Time Speaker Title Resources
09:15 to 10:45 Christian Hilbe (IT:U Interdisciplinary Transformation University, Austria) Evolutionary game theory and the evolution of cooperation

In a series of four lectures, I give an introduction to evolutionary game theory and the literature on the evolution of cooperation. This series covers
(i) Evolutionary game theory in infinite and finite populations (Replicator dynamics, Moran process);
(ii) Evolution of cooperation and direct reciprocity
(iii) Social norms and the evolution of indirect reciprocity
(iv) Some current research directions (e.g., direct reciprocity in complex environments).

11:15 to 12:45 K. M. Sharika (Online) + 3 postdocs (IIT Kanpur) Physiological predictors of social interaction outcomes
14:15 to 15:45 Jonathan Newton (Kyoto University, Japan) The evolution of collaboration
15:45 to 16:15 Debashish Chowdhury (DIT University, Dehradun, India) Individual and Collective Decisions of Social Insects: Movement, Mind and Migration

The behavior of social insects, like ants and termites, is fascinating not only to children but also from the perspective of researchers in several disciplines. In recent years the mechanisms of collective decisions of ants under a variety of situations have attracted the attention of physicists. In this talk I will present a brief overview of the individual and collective decisions of ants (a) during transport of a "large" cargo, (b) in a "traffic" on trails, and (c) while selecting a new site for "migration" of the colony.

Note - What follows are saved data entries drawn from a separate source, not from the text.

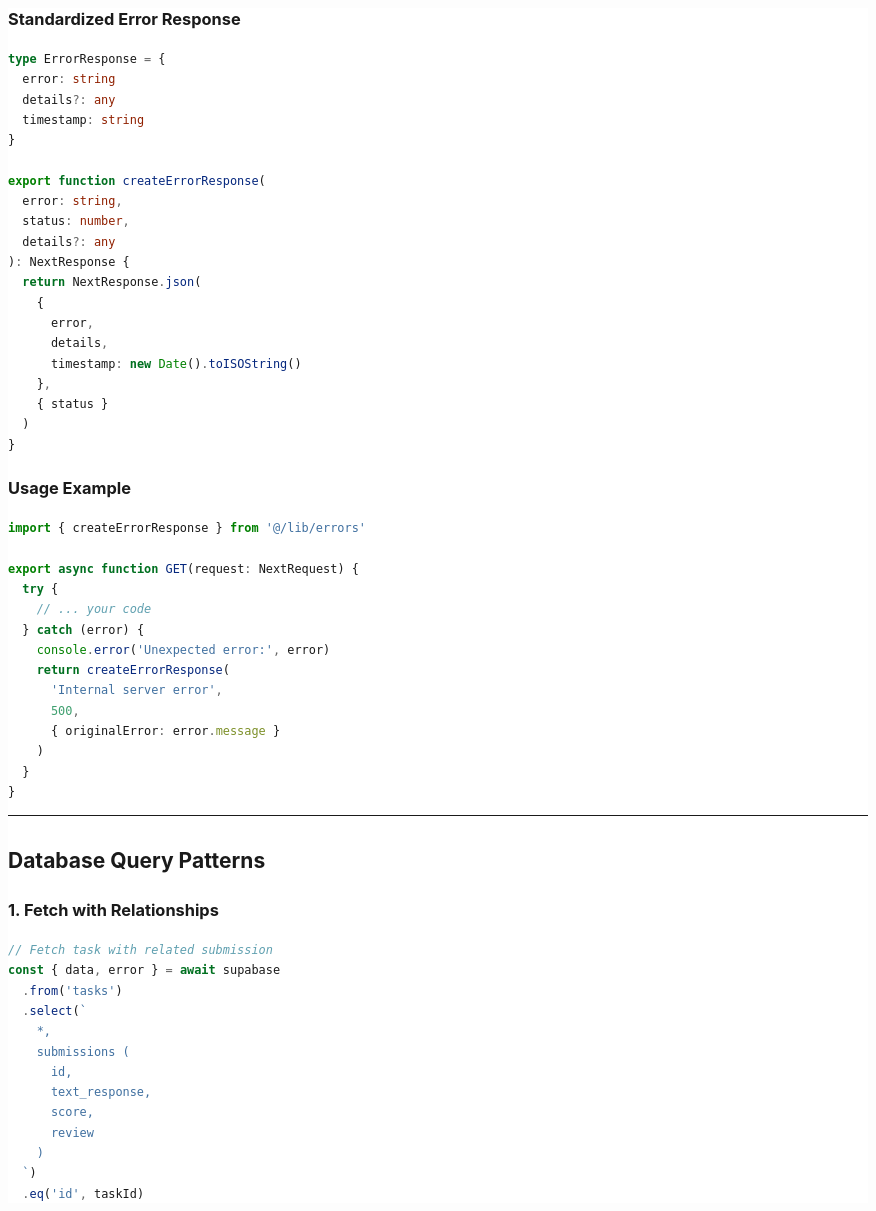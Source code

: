 ### Standardized Error Response

```typescript
type ErrorResponse = {
  error: string
  details?: any
  timestamp: string
}

export function createErrorResponse(
  error: string,
  status: number,
  details?: any
): NextResponse {
  return NextResponse.json(
    {
      error,
      details,
      timestamp: new Date().toISOString()
    },
    { status }
  )
}
```

### Usage Example

```typescript
import { createErrorResponse } from '@/lib/errors'

export async function GET(request: NextRequest) {
  try {
    // ... your code
  } catch (error) {
    console.error('Unexpected error:', error)
    return createErrorResponse(
      'Internal server error',
      500,
      { originalError: error.message }
    )
  }
}
```

---

## Database Query Patterns

### 1. Fetch with Relationships

```typescript
// Fetch task with related submission
const { data, error } = await supabase
  .from('tasks')
  .select(`
    *,
    submissions (
      id,
      text_response,
      score,
      review
    )
  `)
  .eq('id', taskId)
```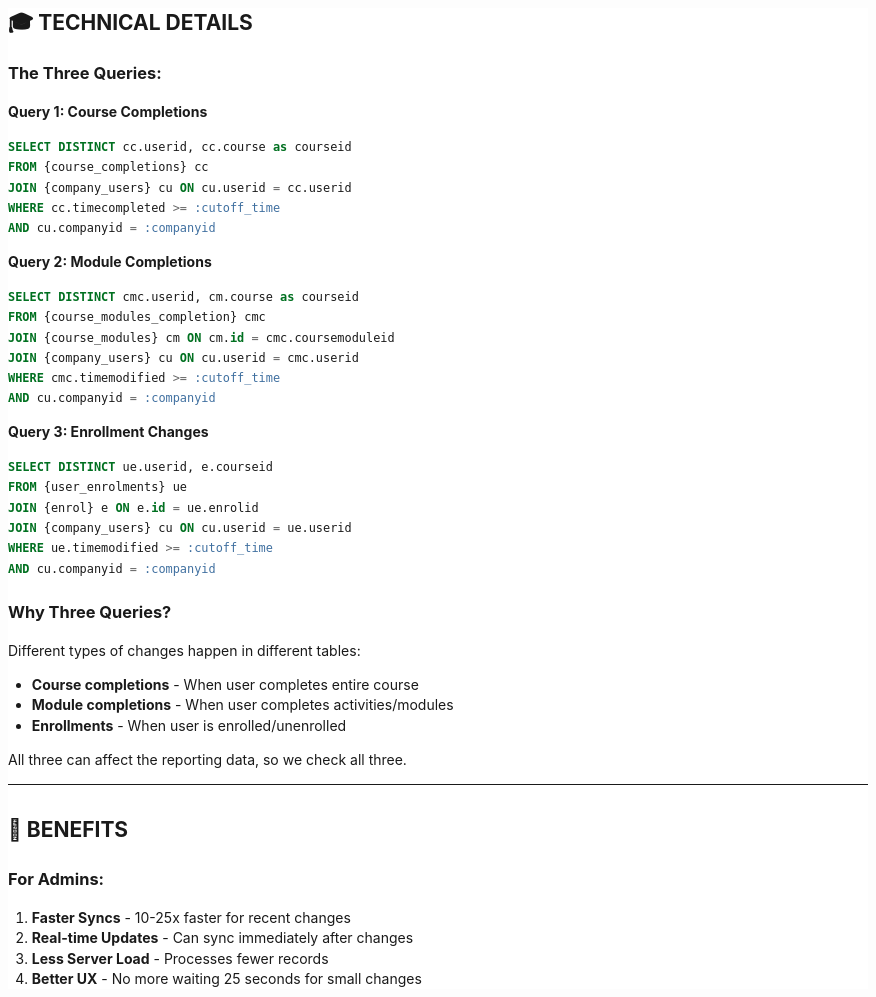 
## 🎓 TECHNICAL DETAILS

### The Three Queries:

**Query 1: Course Completions**
```sql
SELECT DISTINCT cc.userid, cc.course as courseid
FROM {course_completions} cc
JOIN {company_users} cu ON cu.userid = cc.userid
WHERE cc.timecompleted >= :cutoff_time 
AND cu.companyid = :companyid
```

**Query 2: Module Completions**
```sql
SELECT DISTINCT cmc.userid, cm.course as courseid
FROM {course_modules_completion} cmc
JOIN {course_modules} cm ON cm.id = cmc.coursemoduleid
JOIN {company_users} cu ON cu.userid = cmc.userid
WHERE cmc.timemodified >= :cutoff_time 
AND cu.companyid = :companyid
```

**Query 3: Enrollment Changes**
```sql
SELECT DISTINCT ue.userid, e.courseid
FROM {user_enrolments} ue
JOIN {enrol} e ON e.id = ue.enrolid
JOIN {company_users} cu ON cu.userid = ue.userid
WHERE ue.timemodified >= :cutoff_time 
AND cu.companyid = :companyid
```

### Why Three Queries?

Different types of changes happen in different tables:
- **Course completions** - When user completes entire course
- **Module completions** - When user completes activities/modules
- **Enrollments** - When user is enrolled/unenrolled

All three can affect the reporting data, so we check all three.

---

## 🚀 BENEFITS

### For Admins:

1. **Faster Syncs** - 10-25x faster for recent changes
2. **Real-time Updates** - Can sync immediately after changes
3. **Less Server Load** - Processes fewer records
4. **Better UX** - No more waiting 25 seconds for small changes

16:45 to 17:15 Deepa Agashe (National Centre for Biological Sciences, Bangalore, India) Evolution and effects of decision-making in an insect

Animals in the natural world face many choices, and their decisions with respect to food and habitat have major consequences for their fitness. Many factors influence these behavioural decisions, including the ecological and life history context of individuals. I will present our work analysing how females of a cosmopolitan and generalist pest — the red flour beetle Tribolium castaneum — choose where and how to lay eggs. When presented with a choice of an optimal (wheat flour) vs. a non-optimal resource (finger millet), females sometimes allocate more eggs in finger millet. However, we find that this preference depends on their age and density context, and is tuned to optimize distinct fitness components for their offspring, likely mediated via differential nutrient provisioning. During laboratory evolution in wheat-finger millet habitats, the founder female context also determines evolutionary changes in decision-making, though these maternal effects decline over time. Importantly, founder context also influenced population size and the effect of an inadvertent parasitic infection in our experiment. Our work highlights the role of ecological context in driving female decision-making, and demonstrates some wide-ranging effects of founder context on adaptation and trait evolution.

17:15 to 17:45 Pavan Tallapragada (IISc, Bengaluru, India) Opinion dynamics for agents with resource limitations

We present a model of opinion formation game resource limited utility-maximizing agents interacting over a social network. The opinion dynamics is the result of each agent simultaneously revising its opinion by gradient ascent of its utility function. We analyze the evolution of opinions, including boundedness of opinions, convergence to an equilibrium and oscillatory behavior. In some special cases, we comment on the relative dominance of the agents on the steady state opinions. We also establish connections to Nash equilibria and prices of anarchy.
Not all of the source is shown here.